Fast conditional overlapping windowing (framing) of numpy array

Fast conditional overlapping windowing (framing) of numpy array - python

I have a huge list of numpy arrays (1 dimensional), which are time series for different events. Each point has a label, and I want to window the numpy arrays based on its label. The labels I have is 0, 1, and 2. Each window has a fixed size M.
The label of each window will be the biggest label available in the window. So if a window consists of both 0 an 1 labeled datapoints, the label will be 1 for the whole window.
But the problem is that, the windowing is not label agnostic. Because of class imbalance, I want to only do overlapped windowing in case of labels 1 and 2.
So far I have written this code:
# conditional framing
data = []
start_cursor = 0
while start_cursor < arr.size:
end_cursor = start_cursor + window_size
data.append(
{
"frame": arr[start_cursor:end_cursor],
"label": y[start_cursor:end_cursor].max(),
}
)
start_cursor = end_cursor
if np.any(y[start_cursor, end_cursor] != 0):
start_cursor = start_cursor - overlap_size
But this is clearly too verbose and just plain inefficient, especially because I will call this while loop on my huge list of separate arrays.
EDIT: to explain the problem more.
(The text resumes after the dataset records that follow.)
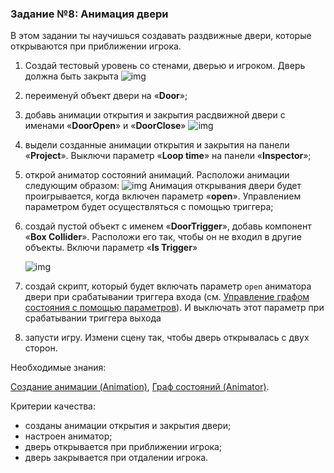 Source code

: ### Задание №8: Анимация двери

В этом задании ты научишься создавать раздвижные двери, которые открываются при приближении игрока.

1. Создай тестовый уровень со стенами, дверью и игроком. Дверь должна быть закрыта
   ![img](http://unity3d.unium.ru/lessons/lesson15/images/door1.jpg)

2. переименуй объект двери на «**Door**»;

3. добавь анимации открытия и закрытия расдвижной двери с именами «**DoorOpen**» и «**DoorClose**»
   ![img](http://unity3d.unium.ru/lessons/lesson15/images/door2.jpg)

4. выдели созданные анимации открытия и закрытия на панели «**Project**». Выключи параметр «**Loop time**» на панели «**Inspector**»;

5. открой аниматор состояний анимаций. Расположи анимации следующим образом:
   ![img](http://unity3d.unium.ru/lessons/lesson15/images/door3.jpg)
   Анимация открывания двери будет проигрывается, когда включен параметр «**open**». Управлением параметром будет осуществляться с помощью триггера;

6. создай пустой объект с именем «**DoorTrigger**», добавь компонент «**Box Collider**». Расположи его так, чтобы он не входил в другие объекты. Включи параметр «**Is Trigger**»
  
   ![img](http://unity3d.unium.ru/lessons/lesson15/images/door4.jpg)

7. создай скрипт, который будет включать параметр `open` аниматора двери при срабатывании триггера входа (см. [Управление графом состояния с помощью параметров](https://github.com/UniumGames/Lessons/blob/master/15/README.md#%D0%A3%D0%BF%D1%80%D0%B0%D0%B2%D0%BB%D0%B5%D0%BD%D0%B8%D0%B5-%D0%B3%D1%80%D0%B0%D1%84%D0%BE%D0%BC-%D1%81%D0%BE%D1%81%D1%82%D0%BE%D1%8F%D0%BD%D0%B8%D1%8F-%D1%81-%D0%BF%D0%BE%D0%BC%D0%BE%D1%89%D1%8C%D1%8E-%D0%BF%D0%B0%D1%80%D0%B0%D0%BC%D0%B5%D1%82%D1%80%D0%BE%D0%B2)). И выключать этот параметр при срабатывании триггера выхода

8. запусти игру. Измени сцену так, чтобы дверь открывалась с двух сторон.

Необходимые знания:

[Создание анимации (Animation)](http://unity3d.unium.ru/lessons/lesson15/index.html#createanim), [Граф состояний (Animator)](http://unity3d.unium.ru/lessons/lesson15/index.html#createanimator).

Критерии качества:

- созданы анимации открытия и закрытия двери;
- настроен аниматор;
- дверь открывается при приближении игрока;
- дверь закрывается при отдалении игрока.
Imagine you are going to window a signal with fixed length M. If there only exists 0 label points in the window, there will be no overlap between adjacent windows. But if there exists labels 1 and 2, there will be an overlap between two signals with percentage p%.

I think this does what you are asking to do. The visualization for checking isn't great, but it helps you see how the windowing works. Hopefully I understood your question right and this is what you are trying to do. Anytime there is a 1 or 2 in the time series (rather than a 0) the window steps forward some fraction of the full window length (here 50%).
To examine how to do this, start with a sample time series:
import matplotlib.pylab as plt
import numpy as np
N = 5000 # time series length
# create some sort of data set to work with
x = np.zeros(N)
# add a few 1s and 2s to the list (though really they are the same for the windowing)
y = np.random.random(N)
x[y < 0.01] = 1
x[y < 0.005] = 2
# assign a window length
M = 50 # window length
overlap = 0.5 # assume 50% overlap
M_overlap = int(M * (1-overlap))
My approach is to sum the window of interest over your time series. If the sum ==0, there is no overlap between windows and if it is >0 then there is overlap. The question, then, becomes how should we calculate these sums efficiently? I compare two approaches. The first is simply to walk through the time series and the second is to use convolution (which is much faster). For the first one, I also explore different ways of assessing window size after summation.
Summation (slow version)
def window_sum1():
# start of windows in list windows
windows = [0,]
while windows[-1] + M < N:
check = sum(x[windows[-1]:windows[-1]+M]) == 0
windows.append(windows[-1] + M_overlap + (M - M_overlap) * check)
if windows[-1] + M > N:
windows.pop()
break
# plotting stuff for checking
return(windows)
Niter = 10**4
print(timeit.timeit(window_sum1, number = Niter))
# 29.201083058
So this approach went through 10,000 time series of length 5000 in about 30 seconds. But the line windows.append(windows[-1] + M_overlap + (M - M_overlap) * check) can be streamlined in an if statement.
Summation (fast version, 33% faster than slow version)
def window_sum2():
# start of windows in list windows
windows = [0,]
while windows[-1] + M < N:
check = sum(x[windows[-1]:windows[-1]+M]) == 0
if check:
windows.append(windows[-1] + M)
else:
windows.append(windows[-1] + M_overlap)
if windows[-1] + M > N:
windows.pop()
break
# plotting stuff for checking
return(windows)
print(timeit.timeit(window_sum2, number = Niter))
# 20.456240447000003
We see a 1/3 reduction in time with the if statement.
Convolution (85% faster than fast summation)
We can use signal processing to get a lot faster, by convolving the time series with the window of interest using numpy.convolve. (Disclaimer: I got the idea from the accepted answer to this question.) Of course, it also makes sense to adopt the faster window size assessment from above.
def window_conv():
a = np.convolve(x,np.ones(M,dtype=int),'valid')
windows = [0,]
while windows[-1] + M < N:
if a[windows[-1]]:
windows.append(windows[-1] + M_overlap)
else:
windows.append(windows[-1] + M)
if windows[-1] + M > N:
windows.pop()
break
return(windows)
print(timeit.timeit(window_conv, number = Niter))
#3.3695770570000008
Sliding window
The last thing I will add is that, as shown in one of the comments of this question, as of numpy 1.20 there is a function called sliding_window_view. I still have numpy 1.19 running and was not able to test it to see if it's faster than convolution.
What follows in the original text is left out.